Un estudio del IRNAS-CSIC, en colaboración con la ESA y NASA, analiza microorganismos en tubos de lava de Lanzarote para guiar la búsqueda de vida en Marte, revelando huellas biológicas y adaptaciones extremas.
Un equipo internacional, encabezado por el Instituto de Recursos Naturales y Agrobiología de Sevilla (IRNAS-CSIC), ha llevado a cabo un estudio innovador en el que se han identificado microorganismos y sus huellas en cuevas volcánicas de Lanzarote. Esta investigación, realizada en colaboración con la Agencia Espacial Europea (ESA) y la NASA, se ha llevado a cabo utilizando tecnología portátil, lo que permite realizar análisis directamente en el lugar sin necesidad de trasladar muestras a laboratorios externos.
Este avance sugiere que los análisis realizados sobre el terreno podrían replicarse en otros planetas con condiciones similares a las encontradas en Marte. Los resultados del estudio refuerzan la hipótesis de que los tubos de lava en el planeta rojo podrían haber servido como refugios para formas de vida, proporcionando un entorno más estable y protegido frente a factores adversos como la radiación.
A través del análisis realizado, los investigadores no solo han estudiado microorganismos que dependen de materia orgánica, sino también aquellos capaces de sobrevivir sin ella. Ana Zélia Miller, investigadora del IRNAS-CSIC, explica que se han encontrado huellas fósiles conservadas en las rocas, lo que permite detectar indicios de vida pasada tanto en Lanzarote como en otros cuerpos celestes.
El estudio revela la existencia de comunidades microbianas adaptadas a condiciones extremas. En las zonas cercanas a la entrada de las cuevas, donde llega materia orgánica del exterior, se observa una mayor actividad biológica. En contraste, las áreas más profundas presentan organismos especializados que obtienen energía de compuestos inorgánicos y transforman estos elementos en materia orgánica esencial para otros microorganismos.
Además, algunos microorganismos analizados muestran una notable tolerancia a la sal, un rasgo poco común que les permite prosperar en entornos hostiles. Este descubrimiento subraya cómo estas comunidades microbianas son capaces de adaptarse a condiciones adversas y resalta su importancia para entender posibles formas de vida extraterrestre.
El estudio titulado ‘The Microbial Inhabitants of the Corona Lava Tube: Astrobiological Insights from a Mars Analog Environment’ fue publicado en la revista Astrobiology y se llevó a cabo en el tubo volcánico de La Corona. Este tipo de formaciones geológicas simulan las condiciones del subsuelo marciano, convirtiéndose así en laboratorios naturales ideales para investigar posibilidades astrobiológicas.
Durante el proceso, el equipo extrajo depósitos minerales y comunidades visibles adheridas a superficies. Utilizando un secuenciador portátil, lograron analizar el ADN directamente en el campo, identificando organismos presentes en tiempo real. Este enfoque innovador es fundamental para futuras misiones espaciales donde se busca optimizar los protocolos de muestreo y análisis.

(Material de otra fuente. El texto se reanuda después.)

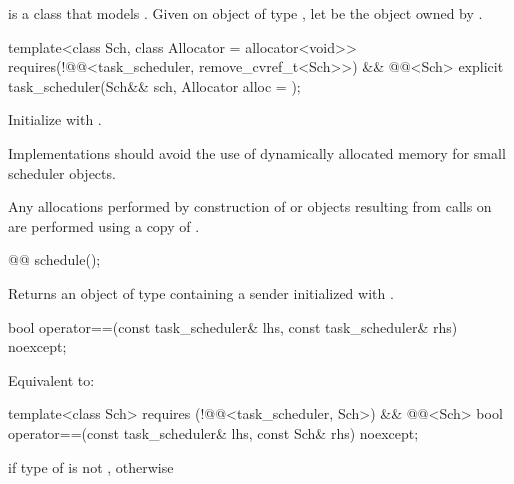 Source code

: \pnum
{} is a class that models
.
Given on object  of type , let
 be the object owned by .

\begin{itemdecl}
template<class Sch, class Allocator = allocator<void>>
  requires(!@@<task_scheduler, remove_cvref_t<Sch>>) && @@<Sch>
explicit task_scheduler(Sch&& sch, Allocator alloc = {});
\end{itemdecl}
\begin{itemdescr}
\pnum
\effects
Initialize  with
.

\pnum
\recommended
Implementations should avoid the use of dynamically
allocated memory for small scheduler objects.

\pnum
\remarks
Any allocations performed by construction of  or
 objects resulting from calls on  are
performed using a copy of .
\end{itemdescr}

%
\begin{itemdecl}
@@ schedule();
\end{itemdecl}
\begin{itemdescr}
\pnum
\effects
Returns an object of type  containing a sender
initialized with .
\end{itemdescr}

%
\begin{itemdecl}
bool operator==(const task_scheduler& lhs, const task_scheduler& rhs) noexcept;
\end{itemdecl}
\begin{itemdescr}
\pnum
\effects
Equivalent to: 
\end{itemdescr}

%
\begin{itemdecl}
template<class Sch>
  requires (!@@<task_scheduler, Sch>)
        && @@<Sch>
bool operator==(const task_scheduler& lhs, const Sch& rhs) noexcept;
\end{itemdecl}
\begin{itemdescr}
\pnum
\returns
{} if type of  is not ,
otherwise 
\end{itemdescr}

El trabajo forma parte del programa PANGAEA-X de la ESA, diseñado para entrenar astronautas y probar tecnologías para exploraciones planetarias. Matthias Maurer, astronauta participante, realizó experimentos científicos dentro de las cuevas tras recibir formación específica por parte del equipo investigador. Esto confirma que los astronautas no solo recogen muestras sino que también realizan investigaciones avanzadas durante sus misiones.
Este proyecto ha sido financiado por la Consejería de Universidad, Investigación e Innovación, mediante el proyecto MICROLAVA (PROYEXCEL_00185), con apoyo adicional del Ministerio de Ciencia e Innovación y otras instituciones relevantes.
Se han identificado microorganismos que viven en entornos extremos, incluyendo aquellos que pueden degradar materia orgánica y otros que sobreviven sin ella. También se han encontrado huellas de organismos extintos conservadas en las rocas.
El estudio sugiere que los tubos de lava en Marte podrían actuar como refugios para la vida, proporcionando un entorno más estable y protegido. Además, el análisis 'in situ' permite realizar búsquedas de vida directamente en el planeta sin necesidad de traer muestras a la Tierra.
Las biosignaturas son señales físicas y químicas dejadas por la actividad biológica sobre las rocas. Son importantes porque permiten detectar evidencia de vida pasada o presente, incluso cuando no se pueden encontrar organismos vivos.
El programa PANGAEA-X está orientado al entrenamiento de astronautas y al ensayo de tecnologías para la exploración planetaria, con el fin de preparar misiones futuras a Marte y otros cuerpos celestes.